One probably ought not drink the ‘Tomás Esteban’ without having first experienced the ‘V’. But if you’re like us and adore the ‘V’, you really need to complete the story with this, Valderiz’s flagship wine. In the almost impossibly hardscrabble terroir of this single vineyard, the grapes grow on vines more than 100 years old. Fermentation and two years of aging in French oak. In the glass, it’s satin-wrapped, but remains at its core a muscular, iron-flecked, savory, bone-brothy masterpiece, 93% cacao, French roast. The concentration and majesty of the finished wine are, frankly, beyond the human in scale. Once one’s basic necessities are covered, we can’t imagine a better way to spend 100 bucks.
UNITED STATES OF AMERICA
Adelsheim Vineyard is a national treasure, a founding winery in Oregon ever since David Adelsheim pioneered planting in the northern Willamette Valley’s Chehalem mountains in the early 1970s.

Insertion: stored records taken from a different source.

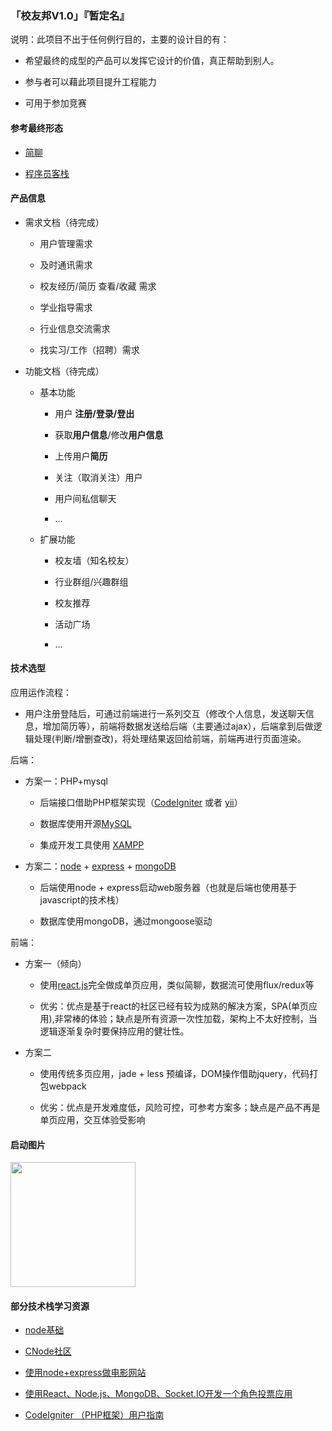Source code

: 
### 「校友邦V1.0」『暂定名』

说明：此项目不出于任何例行目的，主要的设计目的有：

- 希望最终的成型的产品可以发挥它设计的价值，真正帮助到别人。

- 参与者可以藉此项目提升工程能力

- 可用于参加竞赛

#### 参考最终形态

- [简聊](https://account.jianliao.com/signup)

- [程序员客栈](http://www.proginn.com/)

#### 产品信息

- 需求文档（待完成）

	- 用户管理需求

	- 及时通讯需求

	- 校友经历/简历 查看/收藏 需求

	- 学业指导需求

	- 行业信息交流需求

	- 找实习/工作（招聘）需求

- 功能文档（待完成）

	- 基本功能

		- 用户 **注册/登录/登出**
	
		- 获取**用户信息**/修改**用户信息**
	
		- 上传用户**简历**
	
		- 关注（取消关注）用户
	
		- 用户间私信聊天

		-  ...

	- 扩展功能

		- 校友墙（知名校友）

		- 行业群组/兴趣群组
	
		- 校友推荐

		- 活动广场

		-   ...

#### 技术选型

应用运作流程：

- 用户注册登陆后，可通过前端进行一系列交互（修改个人信息，发送聊天信息，增加简历等），前端将数据发送给后端（主要通过ajax），后端拿到后做逻辑处理(判断/增删查改)，将处理结果返回给前端，前端再进行页面渲染。

后端：

- 方案一：PHP+mysql 
		
	- 后端接口借助PHP框架实现（[CodeIgniter](http://codeigniter.org.cn/) 或者 [yii](http://www.yiichina.com/)）

	- 数据库使用开源[MySQL](http://dev.mysql.com/downloads/mysql/)

	- 集成开发工具使用 [XAMPP](https://www.apachefriends.org/zh_cn/index.html)

- 方案二：[node](http://nodejs.cn/) + [express](http://www.expressjs.com.cn/) + [mongoDB](https://www.mongodb.com/)

	- 后端使用node + express启动web服务器（也就是后端也使用基于javascript的技术栈）

	- 数据库使用mongoDB，通过mongoose驱动

前端：

- 方案一（倾向）

	- 使用[react.js](http://reactjs.cn/)完全做成单页应用，类似简聊，数据流可使用flux/redux等

	- 优劣：优点是基于react的社区已经有较为成熟的解决方案，SPA(单页应用),非常棒的体验；缺点是所有资源一次性加载，架构上不太好控制，当逻辑逐渐复杂时要保持应用的健壮性。

- 方案二 
	
	- 使用传统多页应用，jade + less 预编译，DOM操作借助jquery，代码打包webpack 

	- 优劣：优点是开发难度低，风险可控，可参考方案多；缺点是产品不再是单页应用，交互体验受影响

#### 启动图片

<img style="width:200px" src="http://t2.qpic.cn/mblogpic/20466fee69f6b3cec40c/460"></img>

#### 部分技术栈学习资源

- [node基础](http://javascript.ruanyifeng.com/#nodejs)

- [CNode社区](https://cnodejs.org/)

- [使用node+express做电影网站](http://changshiban.com/2014/12/10/build-movie-web-app-with-nodejs/)

- [使用React、Node.js、MongoDB、Socket.IO开发一个角色投票应用](http://idlelife.org/archives/977)

- [CodeIgniter （PHP框架）用户指南](http://codeigniter.org.cn/user_guide/)


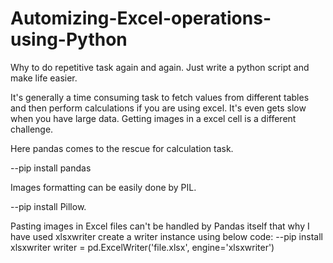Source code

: # Automizing-Excel-operations-using-Python
Why to do repetitive task again and again. Just write a python script and make life easier.

It's generally a time consuming task to fetch values from different tables and then perform calculations if you are using excel. It's even gets slow when you have large data. Getting images in a excel cell is a different challenge.

Here pandas comes to the rescue for calculation task.

--pip install pandas

Images formatting can be easily done by PIL.

--pip install Pillow.

Pasting images in Excel files can't be handled by Pandas itself that why I have used xlsxwriter create a writer instance using below code:
--pip install xlsxwriter
writer = pd.ExcelWriter('file.xlsx', engine='xlsxwriter')

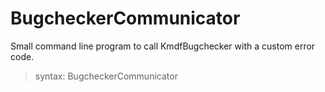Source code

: # BugcheckerCommunicator
Small command line program to call KmdfBugchecker with a custom error code.

> syntax: BugcheckerCommunicator <bugcheck code>
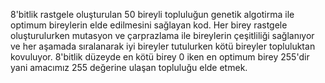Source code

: 8'bitlik rastgele oluşturulan 50 bireyli topluluğun genetik algotirma ile optimum bireylerin elde edilmesini sağlayan kod.
Her birey rastgele oluşturulurken mutasyon ve çarprazlama ile bireylerin çeşitliliği sağlanıyor ve her aşamada sıralanarak iyi bireyler tutulurken kötü bireyler topluluktan kovuluyor.
8'bitlik düzeyde en kötü birey 0 iken en optimum birey 255'dir yani amacımız 255 değerine ulaşan topluluğu elde etmek.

The Adelsheim team has remained true to their vision for pure, luminescent, age-worthy, sustainably grown Pinot Noir all these decades. We are proud to present two of their single-vineyard Pinots from 2013 (a beautiful vintage marred at the end by heavy rains, but these wines are from grapes picked before the bad weather!). Both are extraordinary, though you’ll be amazed at the different personalities of two wines from adjacent vineyards.